无人知晓地理空间基础模型的最新技术水平

摘要

地理空间基础模型（GFMs）已被提议作为适用于灾害响应、土地覆盖制图、粮食安全监测及其他高风险地球观测任务的通用骨干模型。然而，关于这些模型的已发表研究成果并未为评审者或用户提供足够信息，以判断哪种模型适用于特定任务。我们认为，目前无人知晓地理空间基础模型领域的最新最优技术状态。这些方法或许有用，但GFM文献在标准化评估、训练与测试协议、权重发布机制及预训练控制方面缺乏足够的统一性，导致无法对模型进行比较或排序。在对152篇论文的审查中，我们发现同一模型、基准测试和协议存在46处跨论文分歧，差异至少达10个百分点；在可提取预训练数据的126篇论文中，有94篇使用了其他论文未采用的配置；39%的GFM论文未发布任何模型权重。这种社区标准的缺失是可以解决的。我们提出六项具体期望：采用命名许可协议的权重发布、共享核心评估体系、标注基线方法的复制与重新运行、报告方差、统一评估框架、以及数据-架构-算法控制。这些问题源于协调失败，而非任何单个实验室的过失；本文作者与GFM社区众多成员一样，也曾对此有所贡献。我们并非仅仅批判社区，而是旨在提供具体步骤，促进对如何创新GFM形成共识。

English

Geospatial foundation models (GFMs) have been proposed as generalizable backbones for disaster response, land-cover mapping, food-security monitoring, and other high-stakes Earth-observation tasks. Yet the published work about these models does not give reviewers or users enough information to tell which model fits a given task. We argue that nobody knows what the current state of the art is in geospatial foundation models. The methods may be useful, but the GFM literature does not standardize evaluations, training and testing protocols, released weights, or pretraining controls well enough for anyone to compare or rank them. In a 152-paper audit, we find 46 cross-paper disagreements of at least 10 points for the same model, benchmark, and protocol; 94/126 papers with extractable pretraining data use a configuration no other paper uses; and 39% of GFM papers release no model weights.
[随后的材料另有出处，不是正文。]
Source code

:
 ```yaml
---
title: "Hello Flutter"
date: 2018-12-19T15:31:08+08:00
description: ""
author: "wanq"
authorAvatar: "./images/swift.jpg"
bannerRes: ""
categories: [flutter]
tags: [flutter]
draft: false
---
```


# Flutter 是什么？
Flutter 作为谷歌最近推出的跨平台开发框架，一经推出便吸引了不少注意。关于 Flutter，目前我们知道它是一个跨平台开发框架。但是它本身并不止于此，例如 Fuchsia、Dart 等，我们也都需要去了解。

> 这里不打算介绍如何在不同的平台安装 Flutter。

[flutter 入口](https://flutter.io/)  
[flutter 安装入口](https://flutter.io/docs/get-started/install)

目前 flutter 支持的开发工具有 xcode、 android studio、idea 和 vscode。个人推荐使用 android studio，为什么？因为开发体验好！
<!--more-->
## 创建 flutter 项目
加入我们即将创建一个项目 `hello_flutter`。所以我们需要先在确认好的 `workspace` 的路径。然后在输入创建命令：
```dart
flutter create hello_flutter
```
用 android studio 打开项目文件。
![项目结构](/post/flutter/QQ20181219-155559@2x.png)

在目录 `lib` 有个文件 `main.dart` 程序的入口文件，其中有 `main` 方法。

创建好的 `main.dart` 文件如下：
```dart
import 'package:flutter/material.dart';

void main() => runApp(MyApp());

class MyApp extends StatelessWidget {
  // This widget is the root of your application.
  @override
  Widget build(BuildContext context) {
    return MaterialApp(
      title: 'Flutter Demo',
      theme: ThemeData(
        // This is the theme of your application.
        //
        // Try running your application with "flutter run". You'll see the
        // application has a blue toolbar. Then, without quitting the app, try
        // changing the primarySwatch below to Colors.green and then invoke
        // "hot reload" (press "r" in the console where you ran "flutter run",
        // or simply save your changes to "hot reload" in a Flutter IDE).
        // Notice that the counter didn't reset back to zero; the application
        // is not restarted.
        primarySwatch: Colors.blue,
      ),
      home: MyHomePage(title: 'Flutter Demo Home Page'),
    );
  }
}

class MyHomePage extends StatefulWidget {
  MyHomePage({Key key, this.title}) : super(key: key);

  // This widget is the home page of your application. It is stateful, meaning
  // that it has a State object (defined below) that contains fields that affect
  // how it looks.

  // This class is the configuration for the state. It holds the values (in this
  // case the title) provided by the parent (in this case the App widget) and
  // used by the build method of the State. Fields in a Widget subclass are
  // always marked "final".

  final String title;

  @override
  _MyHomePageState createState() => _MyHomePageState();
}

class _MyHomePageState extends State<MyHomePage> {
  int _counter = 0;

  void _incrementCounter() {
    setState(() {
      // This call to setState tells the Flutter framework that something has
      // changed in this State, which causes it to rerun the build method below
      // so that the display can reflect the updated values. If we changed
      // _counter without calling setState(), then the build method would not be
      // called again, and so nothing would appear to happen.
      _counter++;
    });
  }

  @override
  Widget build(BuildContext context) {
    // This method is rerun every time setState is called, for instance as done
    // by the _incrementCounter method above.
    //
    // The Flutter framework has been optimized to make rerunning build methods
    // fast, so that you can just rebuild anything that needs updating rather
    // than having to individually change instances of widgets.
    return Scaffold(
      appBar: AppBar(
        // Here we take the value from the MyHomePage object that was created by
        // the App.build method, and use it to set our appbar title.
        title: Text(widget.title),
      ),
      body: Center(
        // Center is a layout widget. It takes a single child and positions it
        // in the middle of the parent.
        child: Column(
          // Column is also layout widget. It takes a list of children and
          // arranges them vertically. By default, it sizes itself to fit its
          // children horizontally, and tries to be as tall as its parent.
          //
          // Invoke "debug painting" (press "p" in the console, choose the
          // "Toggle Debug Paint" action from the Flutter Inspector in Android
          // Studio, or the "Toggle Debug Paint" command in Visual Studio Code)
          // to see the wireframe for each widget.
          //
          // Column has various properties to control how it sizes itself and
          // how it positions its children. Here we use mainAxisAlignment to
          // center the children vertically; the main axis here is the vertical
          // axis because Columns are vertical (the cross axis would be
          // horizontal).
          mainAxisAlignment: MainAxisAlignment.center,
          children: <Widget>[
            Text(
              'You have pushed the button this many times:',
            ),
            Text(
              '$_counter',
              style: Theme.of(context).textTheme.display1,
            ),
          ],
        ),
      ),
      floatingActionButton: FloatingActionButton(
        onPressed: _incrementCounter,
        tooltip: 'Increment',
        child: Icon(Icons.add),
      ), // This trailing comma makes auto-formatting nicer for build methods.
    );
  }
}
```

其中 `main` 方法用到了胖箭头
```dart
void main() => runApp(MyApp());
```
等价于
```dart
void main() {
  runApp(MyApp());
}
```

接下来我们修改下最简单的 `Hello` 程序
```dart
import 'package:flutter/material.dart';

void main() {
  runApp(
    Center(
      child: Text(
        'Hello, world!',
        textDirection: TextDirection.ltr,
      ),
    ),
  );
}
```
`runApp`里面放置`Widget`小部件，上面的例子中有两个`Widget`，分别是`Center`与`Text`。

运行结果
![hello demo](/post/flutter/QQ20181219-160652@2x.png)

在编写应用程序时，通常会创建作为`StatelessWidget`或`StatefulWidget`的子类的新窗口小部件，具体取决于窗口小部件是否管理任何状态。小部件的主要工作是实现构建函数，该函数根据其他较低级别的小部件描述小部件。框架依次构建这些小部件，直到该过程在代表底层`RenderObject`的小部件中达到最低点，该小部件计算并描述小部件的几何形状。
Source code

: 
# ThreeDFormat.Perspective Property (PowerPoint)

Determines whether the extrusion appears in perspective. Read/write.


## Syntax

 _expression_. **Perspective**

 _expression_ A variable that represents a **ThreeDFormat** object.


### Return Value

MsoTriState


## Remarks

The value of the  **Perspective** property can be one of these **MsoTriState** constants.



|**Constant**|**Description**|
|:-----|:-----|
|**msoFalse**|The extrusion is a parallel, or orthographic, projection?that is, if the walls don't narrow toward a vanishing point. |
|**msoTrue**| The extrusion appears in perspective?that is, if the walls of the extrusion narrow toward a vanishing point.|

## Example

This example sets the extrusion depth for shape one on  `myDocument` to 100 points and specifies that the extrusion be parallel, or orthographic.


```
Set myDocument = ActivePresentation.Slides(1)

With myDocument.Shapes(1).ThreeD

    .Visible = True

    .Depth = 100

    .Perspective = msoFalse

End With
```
This lack of community standards can be solved. We propose six concrete expectations: named-license weight release, shared core evaluations, copied-versus-rerun baseline annotations, variance reporting, one shared evaluation harness, and data-vs-architecture-vs-algorithm controls. These gaps are a coordination failure, not a fault of any individual lab; the authors of this paper, like many others in the GFM community, have contributed to them. Rather than just critiquing the community, we aim to provide concrete steps toward a shared understanding of how to innovate GFMs.